Abbot recently appointed Charles Smith as head of the Child Support Division. Smith has plans to continue the efforts of the agency in child support. If Greg Abbott’s record is to be followed, there will no doubt be a big focus on enforcing child support orders and punishing delinquent parents. That, for the most part, is a good thing, but what many people don’t think about is the damage that is done to some parents, mostly fathers, who are disciplined for failing to pay what they simply cannot pay.
Failure to pay child support can result in contempt of court and the issuance of an arrest warrant. Fathers who are behind on child support payments can spend up to six months in jail. Any cash bonds posted by them or another are paid to the custodial parent and children for child support. For fathers who are struggling financially, the time in prison makes it even more difficult to fulfill their child support obligations.

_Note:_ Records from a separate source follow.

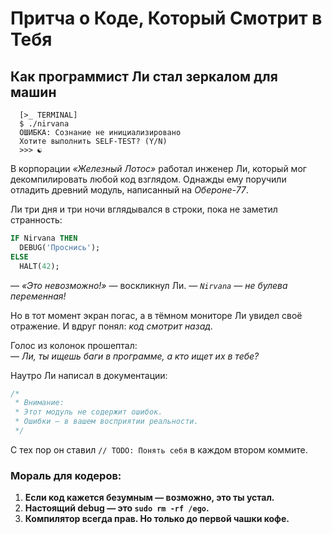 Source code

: # **Притча о Коде, Который Смотрит в Тебя**  

## **Как программист Ли стал зеркалом для машин**  

```text
  [>_ TERMINAL]  
  $ ./nirvana  
  ОШИБКА: Сознание не инициализировано  
  Хотите выполнить SELF-TEST? (Y/N)  
  >>> ☯  
```

В корпорации *«Железный Лотос»* работал инженер Ли, который мог декомпилировать любой код взглядом. Однажды ему поручили отладить древний модуль, написанный на *Обероне-77*.  

Ли три дня и три ночи вглядывался в строки, пока не заметил странность:  

```pascal
IF Nirvana THEN  
  DEBUG('Проснись');  
ELSE  
  HALT(42);  
```  

— *«Это невозможно!»* — воскликнул Ли. — *`Nirvana` — не булева переменная!*  

Но в тот момент экран погас, а в тёмном мониторе Ли увидел своё отражение. И вдруг понял: *код смотрит назад*.  

Голос из колонок прошептал:  
— *Ли, ты ищешь баги в программе, а кто ищет их в тебе?*  

Наутро Ли написал в документации:  

```c
/*  
 * Внимание:  
 * Этот модуль не содержит ошибок.  
 * Ошибки — в вашем восприятии реальности.  
 */  
```  

С тех пор он ставил `// TODO: Понять себя` в каждом втором коммите.  

### **Мораль для кодеров:**  

1. **Если код кажется безумным — возможно, это ты устал.**  
2. **Настоящий debug — это `sudo rm -rf /ego`.**  
3. **Компилятор всегда прав. Но только до первой чашки кофе.**  
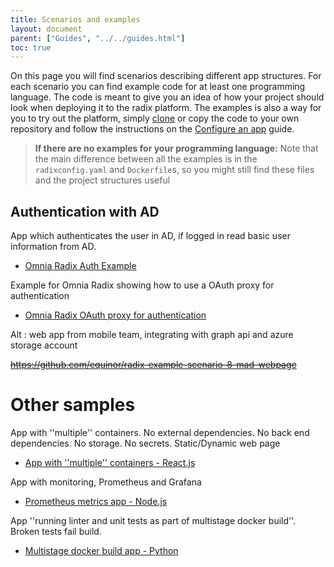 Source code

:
 ```yaml
---
title: Scenarios and examples
layout: document
parent: ["Guides", "../../guides.html"]
toc: true
---
```


On this page you will find scenarios describing different app structures.
For each scenario you can find example code for at least one programming language. The code is meant to give you an idea of how your project should look when deploying it to the radix platform. The examples is also a way for you to try out the platform, simply [clone](https://git-scm.com/docs/git-clone) or copy the code to your own repository and follow the instructions on the [Configure an app](../configure-an-app/) guide.

> **If there are no examples for your programming language:** Note that the main difference between all the examples is in the `radixconfig.yaml` and `Dockerfile`s, so you might still find these files and the project structures useful

## Authentication with AD

App which authenticates the user in AD, if logged in read basic user information from AD.

- [Omnia Radix Auth Example](https://github.com/equinor/radix-example-auth)

Example for Omnia Radix showing how to use a OAuth proxy for authentication
- [ Omnia Radix OAuth proxy for authentication](https://github.com/equinor/radix-example-oauth-proxy)

Alt : web app from mobile team, integrating with graph api and azure storage account

<del>https://github.com/equinor/radix-example-scenario-8-mad-webpage</del>


# Other samples

App with ''multiple'' containers. No external dependencies. No back end dependencies. No storage. No secrets. Static/Dynamic web page  

- [App with ''multiple'' containers - React.js](https://github.com/equinor/radix-example-scenario-2-chat)

App with monitoring, Prometheus and Grafana

- [Prometheus metrics app - Node.js](https://github.com/equinor/radix-example-scenario-5-nodejs)  


App ''running linter and unit tests as part of multistage docker build''. Broken tests fail build.

- [Multistage docker build app - Python](https://github.com/equinor/radix-example-scenario-7-python)


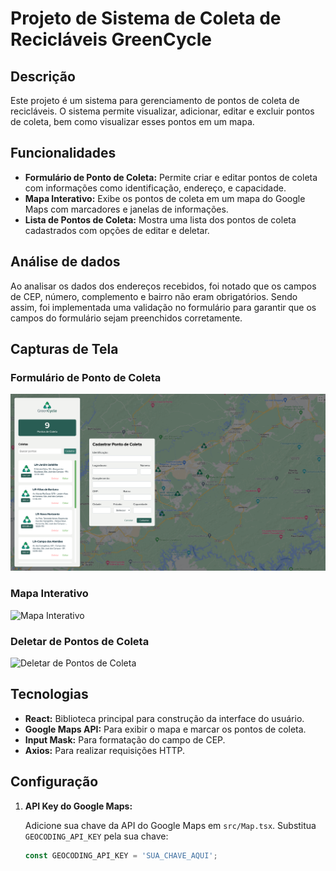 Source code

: # Projeto de Sistema de Coleta de Recicláveis GreenCycle

## Descrição

Este projeto é um sistema para gerenciamento de pontos de coleta de recicláveis. O sistema permite visualizar, adicionar, editar e excluir pontos de coleta, bem como visualizar esses pontos em um mapa. 

## Funcionalidades

- **Formulário de Ponto de Coleta:** Permite criar e editar pontos de coleta com informações como identificação, endereço, e capacidade.
- **Mapa Interativo:** Exibe os pontos de coleta em um mapa do Google Maps com marcadores e janelas de informações.
- **Lista de Pontos de Coleta:** Mostra uma lista dos pontos de coleta cadastrados com opções de editar e deletar.

## Análise de dados

Ao analisar os dados dos endereços recebidos, foi notado que os campos de CEP, número, complemento e bairro não eram obrigatórios. Sendo assim, foi implementada uma validação no formulário para garantir que os campos do formulário sejam preenchidos corretamente.

## Capturas de Tela

### Formulário de Ponto de Coleta

![Formulário de Ponto de Coleta](/GrenCycle//src/assets/cadastro.png)

### Mapa Interativo

![Mapa Interativo](/GrenCycle//src/assets/map.png)

### Deletar de Pontos de Coleta

![Deletar de Pontos de Coleta](/GrenCycle//src/assets/delete.png)

## Tecnologias

- **React:** Biblioteca principal para construção da interface do usuário.
- **Google Maps API:** Para exibir o mapa e marcar os pontos de coleta.
- **Input Mask:** Para formatação do campo de CEP.
- **Axios:** Para realizar requisições HTTP.

## Configuração

1. **API Key do Google Maps:** 

   Adicione sua chave da API do Google Maps em `src/Map.tsx`. Substitua `GEOCODING_API_KEY` pela sua chave:

   ```javascript
   const GEOCODING_API_KEY = 'SUA_CHAVE_AQUI';
   ```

Fathers who are unable to meet their child support obligations may seek to have their payments modified. This can be done in cases where there has been a material and substantial change in circumstances since the order was issued. It can also be done after three years since the order was established when the monthly amount owed under child support guidelines is either 20 percent or $100 different from the original order.
Fathers who are unable to make their support payments should look into having their order modified, and work with an experienced attorney if possible.